Extracted data: Begin

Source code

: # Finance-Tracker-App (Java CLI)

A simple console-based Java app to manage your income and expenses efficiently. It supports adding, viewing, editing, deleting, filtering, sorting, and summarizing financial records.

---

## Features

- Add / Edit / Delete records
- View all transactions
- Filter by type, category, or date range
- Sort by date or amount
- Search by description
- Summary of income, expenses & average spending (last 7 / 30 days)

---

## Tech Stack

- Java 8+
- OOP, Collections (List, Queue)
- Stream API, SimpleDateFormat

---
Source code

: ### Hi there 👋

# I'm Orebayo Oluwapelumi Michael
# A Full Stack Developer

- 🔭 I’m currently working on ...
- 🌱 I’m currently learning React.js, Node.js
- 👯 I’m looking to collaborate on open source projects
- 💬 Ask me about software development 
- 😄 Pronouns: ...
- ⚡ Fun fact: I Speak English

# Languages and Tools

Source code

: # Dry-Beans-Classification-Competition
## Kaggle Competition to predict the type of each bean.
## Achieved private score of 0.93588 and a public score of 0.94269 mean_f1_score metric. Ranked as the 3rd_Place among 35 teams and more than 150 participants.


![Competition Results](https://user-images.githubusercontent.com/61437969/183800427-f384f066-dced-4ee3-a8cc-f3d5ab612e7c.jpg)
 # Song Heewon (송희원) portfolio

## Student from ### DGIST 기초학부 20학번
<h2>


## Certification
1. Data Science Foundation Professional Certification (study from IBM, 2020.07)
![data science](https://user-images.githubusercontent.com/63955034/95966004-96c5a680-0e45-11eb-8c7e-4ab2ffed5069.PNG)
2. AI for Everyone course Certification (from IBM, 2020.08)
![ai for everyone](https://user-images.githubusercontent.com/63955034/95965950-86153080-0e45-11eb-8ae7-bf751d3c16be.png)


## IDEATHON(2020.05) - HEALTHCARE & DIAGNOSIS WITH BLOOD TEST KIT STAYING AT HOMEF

Extracted data: End

▸ What to produce
Where does "from" appear in the listing? Show every line that has it.

▸ Your solution
## Student from ### DGIST 기초학부 20학번
1. Data Science Foundation Professional Certification (study from IBM, 2020.07)
2. AI for Everyone course Certification (from IBM, 2020.08)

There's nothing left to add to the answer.